> **MATERIAL PROVIDED**
════════════════
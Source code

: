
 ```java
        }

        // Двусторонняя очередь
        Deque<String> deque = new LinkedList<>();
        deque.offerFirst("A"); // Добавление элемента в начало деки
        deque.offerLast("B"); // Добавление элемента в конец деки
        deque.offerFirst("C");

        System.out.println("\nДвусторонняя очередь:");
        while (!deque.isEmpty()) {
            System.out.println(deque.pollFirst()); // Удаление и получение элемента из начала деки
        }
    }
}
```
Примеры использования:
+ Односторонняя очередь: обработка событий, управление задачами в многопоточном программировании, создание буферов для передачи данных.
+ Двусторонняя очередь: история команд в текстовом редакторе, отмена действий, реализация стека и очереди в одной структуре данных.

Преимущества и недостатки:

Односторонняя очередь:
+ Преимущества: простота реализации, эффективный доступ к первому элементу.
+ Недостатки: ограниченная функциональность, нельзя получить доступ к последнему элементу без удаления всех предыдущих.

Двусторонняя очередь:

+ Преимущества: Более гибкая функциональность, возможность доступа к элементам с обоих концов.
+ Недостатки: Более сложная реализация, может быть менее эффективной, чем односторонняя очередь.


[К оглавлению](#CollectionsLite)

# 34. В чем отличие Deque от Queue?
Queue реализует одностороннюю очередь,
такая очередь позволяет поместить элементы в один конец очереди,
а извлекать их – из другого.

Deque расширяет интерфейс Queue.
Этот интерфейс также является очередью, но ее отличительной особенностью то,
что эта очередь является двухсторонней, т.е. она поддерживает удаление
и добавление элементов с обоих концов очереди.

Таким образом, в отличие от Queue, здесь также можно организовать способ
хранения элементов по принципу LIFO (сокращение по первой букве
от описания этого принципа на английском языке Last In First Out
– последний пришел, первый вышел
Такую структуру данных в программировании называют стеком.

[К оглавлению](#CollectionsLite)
════════════════
> **TASK OBJECTIVE**
Copy all lines above containing the string "элементу".

> **THE ANSWER**
+ Преимущества: простота реализации, эффективный доступ к первому элементу.
+ Недостатки: ограниченная функциональность, нельзя получить доступ к последнему элементу без удаления всех предыдущих.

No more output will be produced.